START Dataset
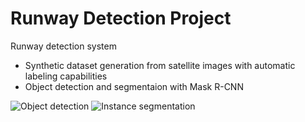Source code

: # Runway Detection Project
 Runway detection system
 - Synthetic dataset generation from satellite images with automatic labeling capabilities
 - Object detection and segmentaion with Mask R-CNN

![Object detection](Media/demo_localization.png)
![Instance segmentation](Media/demo_segmentation.png)
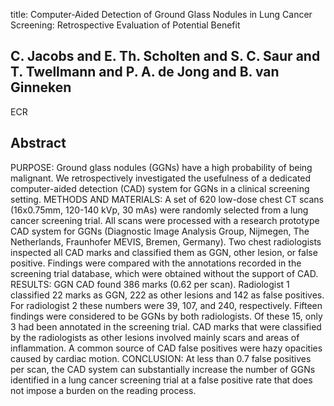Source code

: title: Computer-Aided Detection of Ground Glass Nodules in Lung Cancer Screening: Retrospective Evaluation of Potential Benefit

## C. Jacobs and E. Th. Scholten and S. C. Saur and T. Twellmann and P. A. de Jong and B. van Ginneken
ECR


## Abstract
PURPOSE: Ground glass nodules (GGNs) have a high probability of being malignant. We retrospectively investigated the usefulness of a dedicated computer-aided detection (CAD) system for GGNs in a clinical screening setting. METHODS AND MATERIALS: A set of 620 low-dose chest CT scans (16x0.75mm, 120-140 kVp, 30 mAs) were randomly selected from a lung cancer screening trial. All scans were processed with a research prototype CAD system for GGNs (Diagnostic Image Analysis Group, Nijmegen, The Netherlands, Fraunhofer MEVIS, Bremen, Germany). Two chest radiologists inspected all CAD marks and classified them as GGN, other lesion, or false positive. Findings were compared with the annotations recorded in the screening trial database, which were obtained without the support of CAD. RESULTS: GGN CAD found 386 marks (0.62 per scan). Radiologist 1 classified 22 marks as GGN, 222 as other lesions and 142 as false positives. For radiologist 2 these numbers were 39, 107, and 240, respectively. Fifteen findings were considered to be GGNs by both radiologists. Of these 15, only 3 had been annotated in the screening trial. CAD marks that were classified by the radiologists as other lesions involved mainly scars and areas of inflammation. A common source of CAD false positives were hazy opacities caused by cardiac motion. CONCLUSION: At less than 0.7 false positives per scan, the CAD system can substantially increase the number of GGNs identified in a lung cancer screening trial at a false positive rate that does not impose a burden on the reading process.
END Dataset
> [Requirement]:
Write out the records above exactly as they stand, leaving out every picture.

> [Your response]:
Source code

: # Runway Detection Project
 Runway detection system
 - Synthetic dataset generation from satellite images with automatic labeling capabilities
 - Object detection and segmentaion with Mask R-CNN

![Object detection](Media/demo_localization.png)
![Instance segmentation](Media/demo_segmentation.png)
Source code

: title: Computer-Aided Detection of Ground Glass Nodules in Lung Cancer Screening: Retrospective Evaluation of Potential Benefit

## C. Jacobs and E. Th. Scholten and S. C. Saur and T. Twellmann and P. A. de Jong and B. van Ginneken
ECR


## Abstract
PURPOSE: Ground glass nodules (GGNs) have a high probability of being malignant. We retrospectively investigated the usefulness of a dedicated computer-aided detection (CAD) system for GGNs in a clinical screening setting. METHODS AND MATERIALS: A set of 620 low-dose chest CT scans (16x0.75mm, 120-140 kVp, 30 mAs) were randomly selected from a lung cancer screening trial. All scans were processed with a research prototype CAD system for GGNs (Diagnostic Image Analysis Group, Nijmegen, The Netherlands, Fraunhofer MEVIS, Bremen, Germany). Two chest radiologists inspected all CAD marks and classified them as GGN, other lesion, or false positive. Findings were compared with the annotations recorded in the screening trial database, which were obtained without the support of CAD. RESULTS: GGN CAD found 386 marks (0.62 per scan). Radiologist 1 classified 22 marks as GGN, 222 as other lesions and 142 as false positives. For radiologist 2 these numbers were 39, 107, and 240, respectively. Fifteen findings were considered to be GGNs by both radiologists. Of these 15, only 3 had been annotated in the screening trial. CAD marks that were classified by the radiologists as other lesions involved mainly scars and areas of inflammation. A common source of CAD false positives were hazy opacities caused by cardiac motion. CONCLUSION: At less than 0.7 false positives per scan, the CAD system can substantially increase the number of GGNs identified in a lung cancer screening trial at a false positive rate that does not impose a burden on the reading process.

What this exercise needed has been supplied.